The Delhi High Court dismissed the Revenue’s appeals and upheld the ITAT’s order.

On Royalty Issue

The Court held that payment for supply of customized software does not amount to royalty where there is no transfer of copyright rights and only copyrighted articles are supplied.

The Court followed its earlier judgments in:

  • Director of Income Tax vs Ericsson AB
  • Director of Income Tax vs Infrasoft Ltd.
  • Commissioner of Income Tax (International Taxation)-2 vs ZTE Corporation

The Court reaffirmed that software embedded in or supplied with products remains sale of goods and not licensing of copyright.

On Section 234B Issue

The Court held that interest under Section 234B was not leviable on the non-resident assessee where tax deduction at source obligation was on the payer.

The Court followed its earlier ruling in Director of Income Tax vs GE Packaged Power Inc.

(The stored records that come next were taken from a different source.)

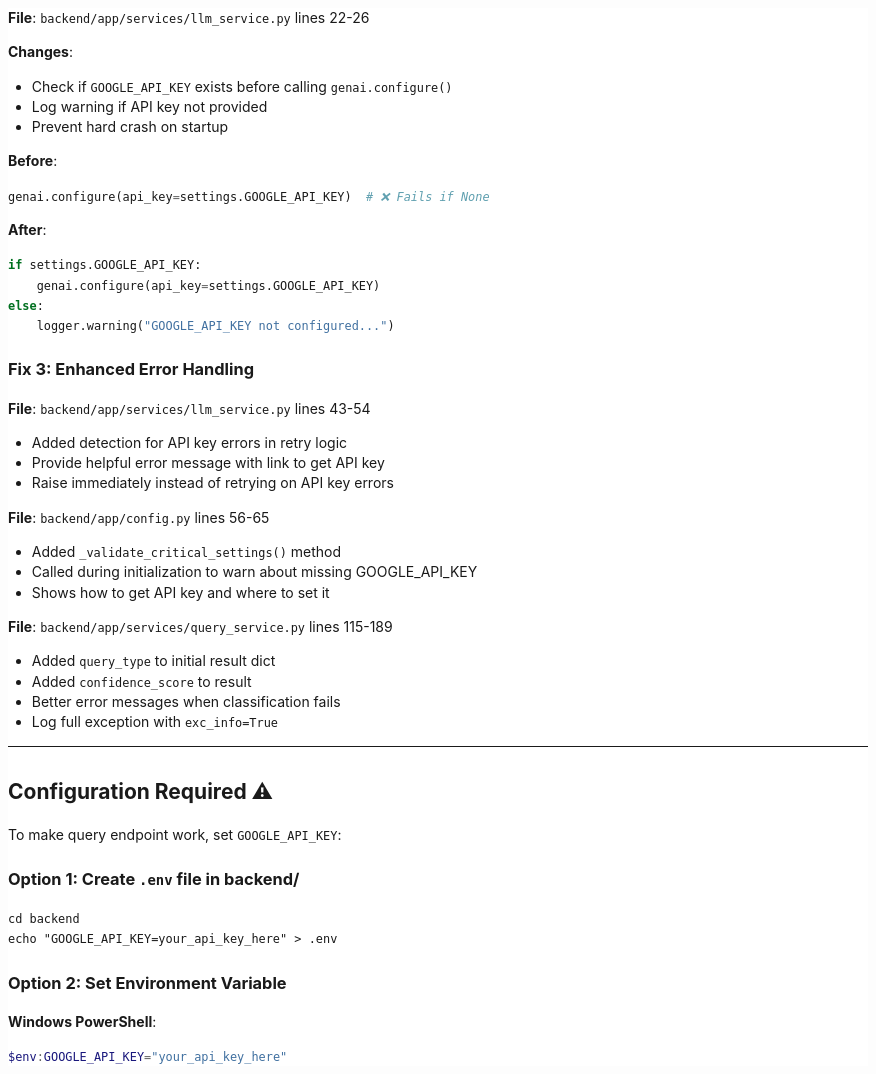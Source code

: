 **File**: `backend/app/services/llm_service.py` lines 22-26

**Changes**:
- Check if `GOOGLE_API_KEY` exists before calling `genai.configure()`
- Log warning if API key not provided
- Prevent hard crash on startup

**Before**:
```python
genai.configure(api_key=settings.GOOGLE_API_KEY)  # ❌ Fails if None
```

**After**:
```python
if settings.GOOGLE_API_KEY:
    genai.configure(api_key=settings.GOOGLE_API_KEY)
else:
    logger.warning("GOOGLE_API_KEY not configured...")
```

### Fix 3: Enhanced Error Handling

**File**: `backend/app/services/llm_service.py` lines 43-54

- Added detection for API key errors in retry logic
- Provide helpful error message with link to get API key
- Raise immediately instead of retrying on API key errors

**File**: `backend/app/config.py` lines 56-65

- Added `_validate_critical_settings()` method
- Called during initialization to warn about missing GOOGLE_API_KEY
- Shows how to get API key and where to set it

**File**: `backend/app/services/query_service.py` lines 115-189

- Added `query_type` to initial result dict
- Added `confidence_score` to result
- Better error messages when classification fails
- Log full exception with `exc_info=True`

---

## Configuration Required ⚠️

To make query endpoint work, set `GOOGLE_API_KEY`:

### Option 1: Create `.env` file in backend/
```
cd backend
echo "GOOGLE_API_KEY=your_api_key_here" > .env
```

### Option 2: Set Environment Variable
**Windows PowerShell**:
```powershell
$env:GOOGLE_API_KEY="your_api_key_here"
```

Accordingly, both issues were decided in favour of the assessee and against the Revenue.

 Important Clarification

  • Mere supply of software does not automatically become royalty.
  • Distinction between copyrighted article and copyright rights remains crucial.
  • Software sale without transfer of exploitation rights is business income, not royalty.
  • Non-residents cannot be burdened with Section 234B interest where TDS mechanism applies.